The advantages of our method reside in two major aspects. First, it allows users’ arbitrary selection and ordering of desired dimensions visually in its query interface design. This maximizes the flexibility of users’ queries and provides improved efficiency for constructing an intended query. The deceptively simple user-interface of PGviewer conceals a powerful capability for requesting and presenting any selected permutation of dimensions. For example, the view of OMIM disorders organized according to the Gene Ontology illustrated in is a useful presentation of the phenome, which is analogous to those presentations available in MGI and Flybase. Since, to our knowledge, there are no browsers, which currently provide a view of OMIM disorders using a GO query, the human genomic database viewed by PGviewer proposes an original and useful functional genomic approach to organizing human phenotypes. Second, it visualizes the relations among the informational dimensions using a hierarchical expandable tree based on user-defined queries. In a tree view, duplicate information is reduced to one node and similar information is arranged close to each other. Thus, patterns and structures of genotypic and phenotypic information can be easily perceived. In contrast, in a tabular list containing gene and phenotype relations, the relations would not be obvious if the table contains many entries and is not ordered. Our tool will order the list by gene and phenotype and construct a tree. Thus, associative relations between genes and phenotypes are clear. Other advantages include the ability of handling multiple dimensions from different databases. Our method is general and can be used for any type of multi-dimensional data, although in this paper we focused on genotype-phenotype relations. But it should be noted that our visualization method assumes data integration into one database has occurred and is not aimed at a general solution for integrating heterogeneous biology databases in the level of the data source.
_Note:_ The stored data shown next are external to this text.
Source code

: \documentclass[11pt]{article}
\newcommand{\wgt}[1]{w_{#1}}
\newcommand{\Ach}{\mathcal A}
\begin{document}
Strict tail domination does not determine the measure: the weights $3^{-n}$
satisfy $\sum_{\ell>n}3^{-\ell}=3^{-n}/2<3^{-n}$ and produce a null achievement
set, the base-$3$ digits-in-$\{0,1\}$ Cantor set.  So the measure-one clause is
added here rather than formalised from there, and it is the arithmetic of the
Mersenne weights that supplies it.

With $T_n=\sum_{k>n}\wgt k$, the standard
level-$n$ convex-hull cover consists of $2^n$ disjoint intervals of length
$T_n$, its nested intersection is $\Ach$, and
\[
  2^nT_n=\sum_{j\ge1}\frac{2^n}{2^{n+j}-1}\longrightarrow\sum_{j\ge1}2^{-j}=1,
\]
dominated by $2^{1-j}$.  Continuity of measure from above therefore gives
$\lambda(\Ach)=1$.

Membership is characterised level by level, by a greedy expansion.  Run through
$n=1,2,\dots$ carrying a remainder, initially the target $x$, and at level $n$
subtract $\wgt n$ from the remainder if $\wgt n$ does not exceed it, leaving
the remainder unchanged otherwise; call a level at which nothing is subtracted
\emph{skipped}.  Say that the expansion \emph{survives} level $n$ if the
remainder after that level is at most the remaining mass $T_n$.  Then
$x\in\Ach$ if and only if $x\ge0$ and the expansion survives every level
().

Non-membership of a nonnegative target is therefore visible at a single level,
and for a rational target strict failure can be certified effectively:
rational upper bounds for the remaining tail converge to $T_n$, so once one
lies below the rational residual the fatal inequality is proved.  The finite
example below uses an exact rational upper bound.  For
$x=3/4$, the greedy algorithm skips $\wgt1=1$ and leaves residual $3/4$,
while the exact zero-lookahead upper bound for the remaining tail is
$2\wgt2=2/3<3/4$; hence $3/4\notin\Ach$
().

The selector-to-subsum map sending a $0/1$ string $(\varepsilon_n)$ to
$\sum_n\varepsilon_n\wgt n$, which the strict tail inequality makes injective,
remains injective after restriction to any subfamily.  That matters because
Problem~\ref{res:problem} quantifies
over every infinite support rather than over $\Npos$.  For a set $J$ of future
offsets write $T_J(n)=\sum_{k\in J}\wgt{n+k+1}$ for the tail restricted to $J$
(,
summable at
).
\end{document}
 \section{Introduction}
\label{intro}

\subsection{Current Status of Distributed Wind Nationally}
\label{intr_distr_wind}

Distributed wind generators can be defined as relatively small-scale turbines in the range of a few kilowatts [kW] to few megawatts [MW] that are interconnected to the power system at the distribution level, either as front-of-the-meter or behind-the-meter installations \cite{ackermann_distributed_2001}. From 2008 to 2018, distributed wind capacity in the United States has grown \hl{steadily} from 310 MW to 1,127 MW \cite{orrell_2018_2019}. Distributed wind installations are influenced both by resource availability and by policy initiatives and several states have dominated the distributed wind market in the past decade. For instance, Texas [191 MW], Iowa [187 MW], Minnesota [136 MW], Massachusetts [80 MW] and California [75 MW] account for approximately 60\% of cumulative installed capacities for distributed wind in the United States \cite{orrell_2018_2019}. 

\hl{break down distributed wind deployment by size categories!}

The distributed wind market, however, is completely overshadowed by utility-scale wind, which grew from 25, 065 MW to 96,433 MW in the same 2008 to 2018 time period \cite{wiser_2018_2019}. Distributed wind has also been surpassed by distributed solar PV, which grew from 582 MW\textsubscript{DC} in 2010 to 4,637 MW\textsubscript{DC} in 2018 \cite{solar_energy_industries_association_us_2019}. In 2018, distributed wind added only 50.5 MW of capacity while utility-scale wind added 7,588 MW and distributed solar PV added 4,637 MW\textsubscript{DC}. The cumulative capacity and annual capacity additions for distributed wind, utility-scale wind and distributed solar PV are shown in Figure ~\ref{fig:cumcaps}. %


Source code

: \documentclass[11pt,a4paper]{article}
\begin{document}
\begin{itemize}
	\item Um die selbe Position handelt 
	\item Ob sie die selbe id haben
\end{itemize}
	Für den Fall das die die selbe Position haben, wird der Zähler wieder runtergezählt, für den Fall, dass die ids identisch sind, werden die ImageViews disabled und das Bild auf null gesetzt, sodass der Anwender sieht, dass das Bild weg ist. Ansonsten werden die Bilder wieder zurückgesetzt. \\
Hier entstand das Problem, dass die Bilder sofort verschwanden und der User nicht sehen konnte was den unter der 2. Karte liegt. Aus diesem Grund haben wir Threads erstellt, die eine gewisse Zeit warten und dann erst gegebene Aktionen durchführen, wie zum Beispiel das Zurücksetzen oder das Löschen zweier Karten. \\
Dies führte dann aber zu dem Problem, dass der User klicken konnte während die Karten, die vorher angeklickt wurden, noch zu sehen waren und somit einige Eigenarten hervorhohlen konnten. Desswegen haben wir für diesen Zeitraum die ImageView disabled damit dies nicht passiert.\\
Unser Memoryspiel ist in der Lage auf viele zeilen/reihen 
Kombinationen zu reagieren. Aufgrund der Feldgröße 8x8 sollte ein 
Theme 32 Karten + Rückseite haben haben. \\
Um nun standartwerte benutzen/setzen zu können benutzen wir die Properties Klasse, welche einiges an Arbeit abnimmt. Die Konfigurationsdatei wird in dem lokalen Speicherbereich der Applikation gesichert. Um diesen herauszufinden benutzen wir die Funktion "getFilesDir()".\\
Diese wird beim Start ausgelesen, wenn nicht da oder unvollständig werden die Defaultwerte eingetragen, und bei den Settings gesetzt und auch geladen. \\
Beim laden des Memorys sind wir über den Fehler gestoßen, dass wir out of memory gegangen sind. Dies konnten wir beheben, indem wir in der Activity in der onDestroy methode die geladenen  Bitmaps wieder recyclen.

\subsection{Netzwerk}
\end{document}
We realize that there are also limitations in our method. First, the new relations found in our viewer are suggestive but not confirmative because transitions of relations may not be always correct. For example, relations between GO terms and disorders in are suggestive. Locuslink provides relations from genes to GO terms and OMIM specifies the genes associated with disorders. It is possible that only part of the GO terms defines the real molecular mechanisms for breast caner and others are just possible mechanisms. Second, the tree view design cannot show an overview of the whole tree in one screen due to size limitations. Visualization using graphs with small size nodes, such as in some molecular networks (Koike and Rzhetsky 2000
), have been shown to solve this issue. Third, a tree view is not good for showing all the information related to a single object (node) as a graph can, because a node in a tree can only have one parent while a node in a graph can have many different parents as well as different types of relations other than parent-child.
Our future work will involve further refinement and development of PGviewer. The many research issues we will work on will involve 1) developing a more generalizable structure for facilitating the integration of diverse databases and dimensions, and 2) advancing graphical representation of the data so that many different kinds of graphs and views can be obtained.